Second, the sex distribution was asymmetrical (the proportion of women was particularly low compared to men), but this distribution is consistent with the female/male ratio observed in clinical settings. It must be argued that while the limited proportion of women considered in the study needs to be considered for generalization purposes, the inclusion of women also provides ecological validity to our research.

Regarding the impact of the sample size on the statistical procedures, it should be noted that our study modeled a large number of nodes and edges, and this could impact the capacity to estimate accurate parameters. We should stress that the number of participants was relatively limited in this study due to the recruitment period for the sample. Because of major sociocultural changes in recent years (including the COVID-19 pandemic), we chose to only include patients who visited the treatment unit in 2021 and 2022, when the restrictions due to the pandemic had been relaxed and healthcare had returned to normal in our country. It should also be pointed out that there is no agreed standard on the optimal number of participants to ensure the reliability and validity of network approaches.
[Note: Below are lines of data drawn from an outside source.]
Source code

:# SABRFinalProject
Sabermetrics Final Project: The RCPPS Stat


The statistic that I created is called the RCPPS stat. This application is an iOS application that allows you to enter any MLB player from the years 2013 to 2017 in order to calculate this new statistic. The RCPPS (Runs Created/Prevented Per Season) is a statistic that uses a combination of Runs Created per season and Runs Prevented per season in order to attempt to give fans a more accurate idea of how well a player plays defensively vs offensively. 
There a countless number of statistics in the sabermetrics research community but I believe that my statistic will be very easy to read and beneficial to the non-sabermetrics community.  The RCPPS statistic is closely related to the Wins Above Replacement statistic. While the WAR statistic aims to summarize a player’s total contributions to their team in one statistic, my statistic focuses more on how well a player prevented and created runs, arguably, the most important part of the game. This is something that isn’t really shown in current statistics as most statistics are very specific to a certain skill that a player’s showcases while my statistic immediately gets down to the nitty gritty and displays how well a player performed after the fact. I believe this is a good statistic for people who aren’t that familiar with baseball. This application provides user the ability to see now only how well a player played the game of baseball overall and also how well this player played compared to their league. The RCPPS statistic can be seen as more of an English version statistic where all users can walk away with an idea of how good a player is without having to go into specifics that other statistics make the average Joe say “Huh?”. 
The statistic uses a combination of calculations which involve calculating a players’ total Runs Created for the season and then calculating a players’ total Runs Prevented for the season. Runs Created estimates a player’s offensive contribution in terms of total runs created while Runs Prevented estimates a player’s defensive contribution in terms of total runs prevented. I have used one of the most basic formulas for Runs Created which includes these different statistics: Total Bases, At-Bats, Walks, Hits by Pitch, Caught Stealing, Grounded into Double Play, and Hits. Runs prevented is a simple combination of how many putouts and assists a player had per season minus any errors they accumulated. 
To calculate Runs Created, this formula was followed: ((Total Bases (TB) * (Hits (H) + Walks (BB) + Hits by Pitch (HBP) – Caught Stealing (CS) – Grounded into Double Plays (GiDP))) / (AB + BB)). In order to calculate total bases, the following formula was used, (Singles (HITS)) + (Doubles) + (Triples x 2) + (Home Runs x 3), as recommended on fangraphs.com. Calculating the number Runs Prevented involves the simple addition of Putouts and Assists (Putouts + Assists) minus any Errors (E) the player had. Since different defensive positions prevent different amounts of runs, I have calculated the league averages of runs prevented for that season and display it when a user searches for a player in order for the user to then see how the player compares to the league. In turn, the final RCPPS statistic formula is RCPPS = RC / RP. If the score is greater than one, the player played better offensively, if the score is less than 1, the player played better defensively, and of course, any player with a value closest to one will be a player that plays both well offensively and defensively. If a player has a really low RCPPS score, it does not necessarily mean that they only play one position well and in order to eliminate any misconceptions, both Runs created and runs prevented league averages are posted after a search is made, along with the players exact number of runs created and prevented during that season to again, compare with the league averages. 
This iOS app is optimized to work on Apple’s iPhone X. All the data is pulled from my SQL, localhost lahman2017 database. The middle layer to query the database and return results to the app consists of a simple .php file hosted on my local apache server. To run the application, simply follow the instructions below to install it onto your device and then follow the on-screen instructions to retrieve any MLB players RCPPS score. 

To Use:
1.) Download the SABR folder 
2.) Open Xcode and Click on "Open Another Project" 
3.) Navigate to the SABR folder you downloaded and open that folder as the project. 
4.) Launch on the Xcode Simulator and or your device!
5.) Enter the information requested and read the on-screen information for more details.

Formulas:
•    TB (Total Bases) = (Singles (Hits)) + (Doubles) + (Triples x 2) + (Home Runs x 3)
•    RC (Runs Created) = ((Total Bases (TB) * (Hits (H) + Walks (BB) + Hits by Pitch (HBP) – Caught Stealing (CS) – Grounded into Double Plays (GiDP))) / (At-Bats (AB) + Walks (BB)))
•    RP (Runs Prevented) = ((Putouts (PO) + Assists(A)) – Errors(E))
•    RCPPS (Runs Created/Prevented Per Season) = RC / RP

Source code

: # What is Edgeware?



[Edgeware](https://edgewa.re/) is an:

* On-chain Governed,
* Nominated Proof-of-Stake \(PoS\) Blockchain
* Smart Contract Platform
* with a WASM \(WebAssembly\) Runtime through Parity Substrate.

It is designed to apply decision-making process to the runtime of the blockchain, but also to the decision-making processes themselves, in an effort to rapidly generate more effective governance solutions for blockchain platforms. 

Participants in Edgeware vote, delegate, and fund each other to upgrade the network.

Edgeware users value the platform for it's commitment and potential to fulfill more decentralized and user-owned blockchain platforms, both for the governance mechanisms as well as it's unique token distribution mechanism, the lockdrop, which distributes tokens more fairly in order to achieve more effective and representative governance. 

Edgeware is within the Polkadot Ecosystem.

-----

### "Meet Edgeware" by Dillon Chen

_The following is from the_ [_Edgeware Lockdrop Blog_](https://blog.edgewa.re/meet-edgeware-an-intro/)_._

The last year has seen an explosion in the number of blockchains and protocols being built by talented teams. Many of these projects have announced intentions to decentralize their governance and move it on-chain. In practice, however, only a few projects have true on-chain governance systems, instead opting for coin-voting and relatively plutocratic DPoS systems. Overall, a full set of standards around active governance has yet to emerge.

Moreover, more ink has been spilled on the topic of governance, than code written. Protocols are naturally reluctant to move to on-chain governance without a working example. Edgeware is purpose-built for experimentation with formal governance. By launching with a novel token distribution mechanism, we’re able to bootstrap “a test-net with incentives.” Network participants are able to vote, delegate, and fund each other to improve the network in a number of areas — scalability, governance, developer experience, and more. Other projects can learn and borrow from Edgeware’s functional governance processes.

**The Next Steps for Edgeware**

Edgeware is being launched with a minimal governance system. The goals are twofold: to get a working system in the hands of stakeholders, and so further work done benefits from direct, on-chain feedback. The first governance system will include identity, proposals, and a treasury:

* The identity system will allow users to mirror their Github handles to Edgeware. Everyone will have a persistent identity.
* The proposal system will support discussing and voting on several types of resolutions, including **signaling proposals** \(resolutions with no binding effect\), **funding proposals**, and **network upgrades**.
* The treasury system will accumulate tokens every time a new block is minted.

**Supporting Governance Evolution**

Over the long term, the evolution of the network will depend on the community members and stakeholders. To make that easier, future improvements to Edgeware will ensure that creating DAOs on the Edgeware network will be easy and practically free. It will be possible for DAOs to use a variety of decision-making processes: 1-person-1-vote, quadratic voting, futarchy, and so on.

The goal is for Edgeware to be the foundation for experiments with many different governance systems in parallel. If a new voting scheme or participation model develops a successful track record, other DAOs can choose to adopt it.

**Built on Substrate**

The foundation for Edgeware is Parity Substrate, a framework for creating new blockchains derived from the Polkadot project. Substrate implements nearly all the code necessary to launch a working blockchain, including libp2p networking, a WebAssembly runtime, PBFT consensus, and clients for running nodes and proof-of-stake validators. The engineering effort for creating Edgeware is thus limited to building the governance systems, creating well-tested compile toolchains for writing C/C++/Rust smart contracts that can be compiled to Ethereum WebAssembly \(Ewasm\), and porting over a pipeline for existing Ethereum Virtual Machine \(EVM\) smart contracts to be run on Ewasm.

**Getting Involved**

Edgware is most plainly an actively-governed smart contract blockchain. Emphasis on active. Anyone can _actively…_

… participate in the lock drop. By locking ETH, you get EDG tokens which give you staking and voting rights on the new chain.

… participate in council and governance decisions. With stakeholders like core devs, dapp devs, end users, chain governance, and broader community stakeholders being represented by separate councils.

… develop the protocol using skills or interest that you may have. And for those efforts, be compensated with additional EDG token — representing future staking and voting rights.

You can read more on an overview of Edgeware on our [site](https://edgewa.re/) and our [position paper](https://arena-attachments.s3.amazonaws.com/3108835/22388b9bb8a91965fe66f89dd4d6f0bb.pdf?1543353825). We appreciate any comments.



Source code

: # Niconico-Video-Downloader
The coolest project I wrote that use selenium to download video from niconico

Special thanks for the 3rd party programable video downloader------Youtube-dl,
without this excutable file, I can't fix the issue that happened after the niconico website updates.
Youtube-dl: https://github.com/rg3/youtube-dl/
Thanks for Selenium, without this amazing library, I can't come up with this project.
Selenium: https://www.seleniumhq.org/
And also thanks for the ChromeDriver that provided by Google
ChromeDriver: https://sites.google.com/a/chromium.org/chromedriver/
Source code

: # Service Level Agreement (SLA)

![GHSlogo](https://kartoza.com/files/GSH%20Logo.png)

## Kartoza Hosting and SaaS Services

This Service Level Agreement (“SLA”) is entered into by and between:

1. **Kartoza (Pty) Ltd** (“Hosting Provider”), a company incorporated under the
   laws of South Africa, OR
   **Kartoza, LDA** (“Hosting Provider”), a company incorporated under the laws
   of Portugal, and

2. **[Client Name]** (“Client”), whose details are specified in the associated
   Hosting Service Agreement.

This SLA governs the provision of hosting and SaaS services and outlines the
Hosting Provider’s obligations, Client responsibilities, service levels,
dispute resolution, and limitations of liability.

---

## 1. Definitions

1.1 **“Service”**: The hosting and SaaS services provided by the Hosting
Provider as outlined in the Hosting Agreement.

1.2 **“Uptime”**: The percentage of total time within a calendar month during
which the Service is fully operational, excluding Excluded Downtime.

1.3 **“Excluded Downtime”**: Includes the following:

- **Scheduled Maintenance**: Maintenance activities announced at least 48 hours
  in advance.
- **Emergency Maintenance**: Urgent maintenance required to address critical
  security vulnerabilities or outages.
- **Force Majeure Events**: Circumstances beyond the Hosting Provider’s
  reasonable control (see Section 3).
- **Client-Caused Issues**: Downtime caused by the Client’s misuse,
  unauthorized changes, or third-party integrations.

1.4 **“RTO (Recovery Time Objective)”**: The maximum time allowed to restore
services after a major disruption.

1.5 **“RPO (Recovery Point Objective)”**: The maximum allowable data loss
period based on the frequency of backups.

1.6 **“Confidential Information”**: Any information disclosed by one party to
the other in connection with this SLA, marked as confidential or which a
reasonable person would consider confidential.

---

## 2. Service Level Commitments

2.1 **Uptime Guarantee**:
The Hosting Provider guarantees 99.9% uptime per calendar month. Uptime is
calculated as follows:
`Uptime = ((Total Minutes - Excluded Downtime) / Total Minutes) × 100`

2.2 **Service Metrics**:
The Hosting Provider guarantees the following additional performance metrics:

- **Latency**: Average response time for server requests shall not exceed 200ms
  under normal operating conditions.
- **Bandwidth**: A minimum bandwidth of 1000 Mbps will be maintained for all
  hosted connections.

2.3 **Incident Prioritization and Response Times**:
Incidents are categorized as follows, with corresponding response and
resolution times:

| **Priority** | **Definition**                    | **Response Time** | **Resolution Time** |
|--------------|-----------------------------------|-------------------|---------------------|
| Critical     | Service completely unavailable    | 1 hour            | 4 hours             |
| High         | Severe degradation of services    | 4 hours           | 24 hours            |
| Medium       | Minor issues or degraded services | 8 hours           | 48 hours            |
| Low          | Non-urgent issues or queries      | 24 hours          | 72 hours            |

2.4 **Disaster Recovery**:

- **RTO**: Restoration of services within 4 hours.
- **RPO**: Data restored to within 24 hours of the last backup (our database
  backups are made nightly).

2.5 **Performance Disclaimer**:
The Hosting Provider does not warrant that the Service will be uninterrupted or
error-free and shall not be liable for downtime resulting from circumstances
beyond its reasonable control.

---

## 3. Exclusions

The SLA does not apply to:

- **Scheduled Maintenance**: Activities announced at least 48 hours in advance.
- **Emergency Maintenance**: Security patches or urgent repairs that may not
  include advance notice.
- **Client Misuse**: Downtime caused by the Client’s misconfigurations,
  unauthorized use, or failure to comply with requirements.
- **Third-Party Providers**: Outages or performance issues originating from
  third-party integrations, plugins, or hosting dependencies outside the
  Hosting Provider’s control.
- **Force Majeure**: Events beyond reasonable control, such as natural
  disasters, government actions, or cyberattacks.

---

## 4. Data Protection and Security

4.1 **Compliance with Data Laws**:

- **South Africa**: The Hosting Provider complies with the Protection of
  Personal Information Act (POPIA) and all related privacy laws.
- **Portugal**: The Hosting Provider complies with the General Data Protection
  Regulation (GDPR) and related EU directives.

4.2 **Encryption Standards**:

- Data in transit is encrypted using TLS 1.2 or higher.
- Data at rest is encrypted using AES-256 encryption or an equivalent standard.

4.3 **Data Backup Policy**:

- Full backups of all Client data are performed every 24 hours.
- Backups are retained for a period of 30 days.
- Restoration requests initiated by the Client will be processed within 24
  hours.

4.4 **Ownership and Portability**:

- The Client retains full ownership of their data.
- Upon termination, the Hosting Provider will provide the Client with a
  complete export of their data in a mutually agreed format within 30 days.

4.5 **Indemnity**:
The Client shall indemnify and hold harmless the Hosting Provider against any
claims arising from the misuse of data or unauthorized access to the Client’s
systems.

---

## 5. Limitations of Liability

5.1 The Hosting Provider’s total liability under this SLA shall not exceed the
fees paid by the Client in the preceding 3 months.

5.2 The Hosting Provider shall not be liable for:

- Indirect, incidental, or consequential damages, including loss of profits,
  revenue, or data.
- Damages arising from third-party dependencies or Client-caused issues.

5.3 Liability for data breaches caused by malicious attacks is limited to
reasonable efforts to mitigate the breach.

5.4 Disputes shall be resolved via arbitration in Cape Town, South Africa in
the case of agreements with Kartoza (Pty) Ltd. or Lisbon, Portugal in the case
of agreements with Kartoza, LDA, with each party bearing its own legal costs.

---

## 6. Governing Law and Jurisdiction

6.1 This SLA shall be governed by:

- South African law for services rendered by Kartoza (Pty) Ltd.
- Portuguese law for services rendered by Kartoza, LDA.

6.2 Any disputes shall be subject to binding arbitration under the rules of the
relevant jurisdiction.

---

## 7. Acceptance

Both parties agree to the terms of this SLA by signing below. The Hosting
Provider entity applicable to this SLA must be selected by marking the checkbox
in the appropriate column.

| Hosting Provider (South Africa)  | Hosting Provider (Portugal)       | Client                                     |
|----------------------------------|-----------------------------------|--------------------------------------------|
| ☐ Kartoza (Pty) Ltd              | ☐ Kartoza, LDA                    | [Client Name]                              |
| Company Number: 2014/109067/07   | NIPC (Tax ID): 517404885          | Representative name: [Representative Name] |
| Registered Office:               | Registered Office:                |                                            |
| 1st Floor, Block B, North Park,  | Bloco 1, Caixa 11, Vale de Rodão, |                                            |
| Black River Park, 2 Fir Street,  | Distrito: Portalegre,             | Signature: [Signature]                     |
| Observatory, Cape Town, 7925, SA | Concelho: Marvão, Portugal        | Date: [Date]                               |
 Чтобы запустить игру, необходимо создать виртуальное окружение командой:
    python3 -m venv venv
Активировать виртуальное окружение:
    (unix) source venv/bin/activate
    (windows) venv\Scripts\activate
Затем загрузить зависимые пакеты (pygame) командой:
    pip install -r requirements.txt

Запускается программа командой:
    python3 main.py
A recent simulation study observed that sample requirements for this method are very broad ranging depending on different design factors, such as network architecture, network connectedness, number of nodes, and type of data (Constantin et al., 2022). In any case, the empirical evidence produced by this study should be interpreted with caution, for it is a pioneering study whose results will need to be corroborated/refuted by future studies with larger samples.

Finally, due the cross-sectional nature of the data, undirected edges were defined within the networks, so the results cannot be interpreted in causal terms. And the lack of previous research on the subject (network analyses to visualize the underlying pattern of relationships among patients with and without GDRIA) did not provide a solid theoretical framework with which to contrast and contextualize the new empirical evidence generated by this study.

Conclusions

This is a pioneering study focused on analysis of the centrality (relevance and linkage) of the nodes containing information on the profiles of patients with and without GDRIA. The identification of different network structures in the groups considered in the study (with and without illegal acts), the recognition of different nodes that achieved the highest centrality indexes, and the detection of distinct latent classes, support the hypothesis of high heterogeneity within the GD condition. The diverse, complex processes sustaining the clinical profile of these patients make it very hard to conceptualize the disorder as a well-defined nosological entity (as defined by the DSM-5 taxonomy). On the contrary, our results suggest that the clinical phenotype of GD patients could be the result of a complex network that includes sociodemographic features, psychological symptoms, personality traits, and other functional measures, and that the different graphs/structures could explain the presence of crucial correlates such as illegal acts.

The objective of this study was not to assess the network of core criteria for GD as described in the categorical taxonomy DSM-5 but to identify the network of these symptoms plus other sets of variables measuring personality profile, substance use, and other gambling-related indicators among patients with GDRIA. The identification of the most central nodes (in terms of relevance, linkage capacity, and clustering in modules) provides new evidence on GD endophenotypes, as well as a paradigm shift in the way that patients are diagnosed and treated. The pioneering study by Ledgerwood and colleagues observed that the group of GD patients with illegal acts presented poorer treatment outcomes compared with the group of patients without gambling-related offenses and suggested the need for longer, more intense treatments to achieve a reduction in GD symptomatology among gambling-related offenders (Ledgerwood et al., 2007). Our study provides new evidence to develop intervention plans focused on the specific clinical population of individuals with GDRIA.